Retail Sample Portfolio
The Sample Retail Portfolio is a balanced portfolio, where we include a mix of investment grade and selective higher-yielding exposures while still maintaining a balance between risk and return, skewed towards preserving capital rather than chasing yield. It aims to have around 20 positions, with the higher-yielding bonds in smaller parcel sizes to reflect their assumed higher risk.
The portfolio yields an indicative 5.80%* to the assumed maturity dates and is an approximate $205k spend.

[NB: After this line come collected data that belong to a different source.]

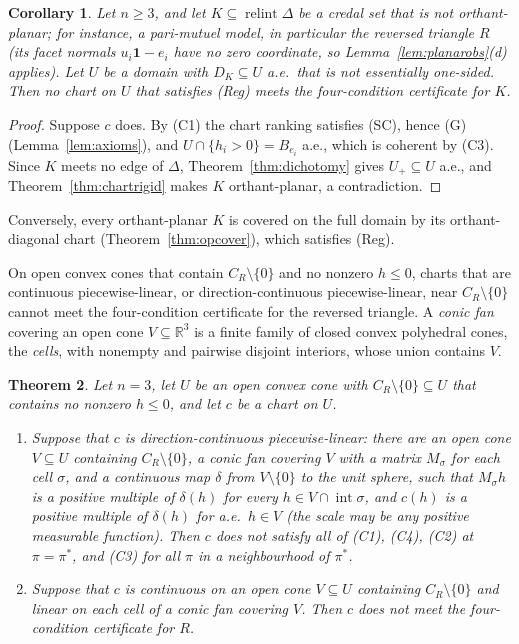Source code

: \documentclass[11pt]{article}
\newcommand{\R}{\mathbb{R}}
\newcommand{\one}{\mathbf{1}}
\DeclareMathOperator{\relint}{relint}
\DeclareMathOperator{\inter}{int}
\theoremstyle{plain}
\newtheorem{theorem}{Theorem}[section]
\newtheorem{corollary}[theorem]{Corollary}
\theoremstyle{definition}
\theoremstyle{remark}
\begin{document}
\begin{corollary}\label{cor:chartrigid}
Let $n\ge3$, and let $K\subseteq\relint\Delta$ be a credal set that is not orthant-planar;
for instance, a pari-mutuel model, in particular the reversed triangle $R$ (its facet
normals $u_i\one-e_i$ have no zero coordinate, so Lemma~\ref{lem:planarobs}(d) applies).
Let $U$ be
a domain with $D_K\subseteq U$ a.e.\ that is not essentially one-sided. Then no chart on
$U$ that satisfies (Reg) meets the four-condition certificate for $K$.
\end{corollary}

\begin{proof}
Suppose $c$ does. By (C1) the chart ranking satisfies (SC), hence (G)
(Lemma~\ref{lem:axioms}), and $U\cap\{h_i>0\}=B_{e_i}$ a.e., which is coherent by (C3).
Since $K$ meets no edge of $\Delta$, Theorem~\ref{thm:dichotomy} gives $U_+\subseteq U$
a.e., and Theorem~\ref{thm:chartrigid} makes $K$ orthant-planar, a contradiction.
\end{proof}

Conversely, every orthant-planar $K$ is covered on the full domain by its orthant-diagonal
chart (Theorem~\ref{thm:opcover}), which satisfies (Reg).

On open convex cones that contain $C_R\setminus\{0\}$ and no nonzero $h\le0$, charts that
are continuous piecewise-linear, or direction-continuous piecewise-linear, near
$C_R\setminus\{0\}$ cannot meet the four-condition certificate for the reversed
triangle. A \emph{conic fan} covering an open cone $V\subseteq\R^3$ is a
finite family of closed convex polyhedral cones, the \emph{cells}, with nonempty and
pairwise disjoint interiors, whose union contains $V$.

\begin{theorem}\label{thm:PL}
Let $n=3$, let $U$ be an open convex cone with $C_R\setminus\{0\}\subseteq U$ that contains
no nonzero $h\le0$, and let $c$ be a chart on $U$.
\begin{enumerate}[label=(\alph*)]
  \item Suppose that $c$ is \emph{direction-continuous piecewise-linear}: there are an
  open cone $V\subseteq U$ containing $C_R\setminus\{0\}$, a conic fan covering $V$ with a
  matrix $M_\sigma$ for each cell $\sigma$, and a continuous map $\delta$ from $V\setminus
  \{0\}$ to the unit sphere, such that $M_\sigma h$ is a positive multiple of $\delta(h)$
  for every $h\in V\cap\inter\sigma$, and $c(h)$ is a positive multiple of $\delta(h)$ for
  a.e.\ $h\in V$ (the scale may be any positive measurable function). Then $c$ does not
  satisfy all of (C1), (C4), (C2) at $\pi=\pi^\ast$, and (C3) for all $\pi$ in a
  neighbourhood of $\pi^\ast$.
  \item Suppose that $c$ is continuous on an open cone $V\subseteq U$ containing
  $C_R\setminus\{0\}$ and linear on each cell of a conic fan covering $V$. Then $c$ does
  not meet the four-condition certificate for $R$.
\end{enumerate}
\end{theorem}
\end{document}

There were six changes made to the retail portfolio this month to offer more choices to investors. We previously had some positions that were much larger than the minimum size. We are reducing those excess positions this month and replacing them with new bonds to improve diversification. Most of the new additions were skewed towards fixed rate notes in line with FIIG’s LOCK Strategy for 2024, which as described above, is about locking in higher yields.
- QTC 6.50% 2033 Fixed
- ANZ 6.405% 2029c Fixed
- CBA 6.86% 2027c Fixed
- Transurban 3.25% 2031 Fixed
- Qantas 5.25% 2030 Fixed
- AMP BBSW+4.65% 2027c Floating
The running yield of the portfolio is fairly strong at 5.80%, so picking up higher-yielding bonds now before rate cuts fully come on the agenda is a good strategy. With yields this high the opportunity cost of owning the bonds is small.
The Sample Retail Portfolio, along with the full list of retail available bonds (and Factsheets from our FIIG Credit Research Team on each bond), can be found on the FIIG Website here.
*Please note the indicative yield shown is the expected yield to the assumed maturity/call dates of
the bonds included in the portfolio, based on swaps rates at the time of writing.